Expensiveness..

David Zeuthen david at fubar.dk
Thu Oct 27 08:51:21 PDT 2005


On Wed, 2005-10-26 at 17:35 +0100, Richard Hughes wrote:
> How "expensive" is a hal key read/write? If I were doing 20 "reads" a
> minute, is that too much? Should I bother to cache anything?

I think it's more about design. It's like this I think: In a
well-designed program you sorta want your own abstractions, e.g. g-p-m
would have a process-wide data structure that conveniently tells
everything about system-status - optimized for GUI usage.. Such as

 /* very simplified data structure */
 struct {
   bool have_batteries;
   bool have_ups;
   bool battery_is_charging;
   int num_seconds_remaining;
 } SystemState;

and on startup you just fill it in and you update it on receiving events
from HAL. Hence, no method call overhead required.

Whether this is a good idea or not... I'm not really sure. But that is
the way that I would have written e.g. g-p-m. But see below.

> 
> I guess find_by_capability and friends are more expensive. Knowledge
> appreciated.

I think the main problem with calling into the HAL daemon is more a
problem of latency and less of the actual cost of the operation... and,
for the record... Cornelia been working on fixing some O(n) and O(n^2)
bugs we have - ideally we can get most operations down to O(1).

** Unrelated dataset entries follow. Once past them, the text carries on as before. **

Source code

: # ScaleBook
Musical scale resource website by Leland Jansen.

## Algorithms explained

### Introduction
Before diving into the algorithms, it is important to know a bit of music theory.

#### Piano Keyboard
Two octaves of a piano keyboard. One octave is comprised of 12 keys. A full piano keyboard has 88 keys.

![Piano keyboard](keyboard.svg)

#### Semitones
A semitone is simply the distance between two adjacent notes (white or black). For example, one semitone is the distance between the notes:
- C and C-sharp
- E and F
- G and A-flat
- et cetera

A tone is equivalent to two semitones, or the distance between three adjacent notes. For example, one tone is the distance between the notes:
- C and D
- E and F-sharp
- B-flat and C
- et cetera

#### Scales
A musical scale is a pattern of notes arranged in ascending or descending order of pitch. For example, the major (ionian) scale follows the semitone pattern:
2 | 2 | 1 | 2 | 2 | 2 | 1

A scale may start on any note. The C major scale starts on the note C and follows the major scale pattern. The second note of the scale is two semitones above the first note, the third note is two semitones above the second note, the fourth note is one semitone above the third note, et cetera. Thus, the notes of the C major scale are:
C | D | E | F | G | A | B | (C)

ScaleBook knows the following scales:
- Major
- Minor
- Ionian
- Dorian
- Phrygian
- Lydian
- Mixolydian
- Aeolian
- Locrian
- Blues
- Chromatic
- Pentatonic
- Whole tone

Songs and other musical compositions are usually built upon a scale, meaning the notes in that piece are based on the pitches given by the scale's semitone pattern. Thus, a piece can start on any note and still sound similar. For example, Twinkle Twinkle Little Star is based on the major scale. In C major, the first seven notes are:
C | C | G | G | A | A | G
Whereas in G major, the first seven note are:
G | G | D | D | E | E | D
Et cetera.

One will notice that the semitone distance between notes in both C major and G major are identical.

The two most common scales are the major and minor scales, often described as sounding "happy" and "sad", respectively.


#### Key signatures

As you may know libhal is already prepared to do caching - all we need
is to implement it [1]. So I guess with caching enabled in libhal you
might very well be "lazy" and not cache anything :-). Of course, I kinda
want people to use D-BUS bindings - perhaps one day we'll have a nice
glib based libhal (with caching)... a nice Mono one (with caching)...
Java, Qt, Python and so on.. Wouldn't that make more sense?

/me shrugs

Cheers,
David

[1] : We probably want a new method to retrieve all devices and all
properties in a single go such that we only do 1 or 2 method calls into
HAL at startup... Everything else just relies on D-BUS signals.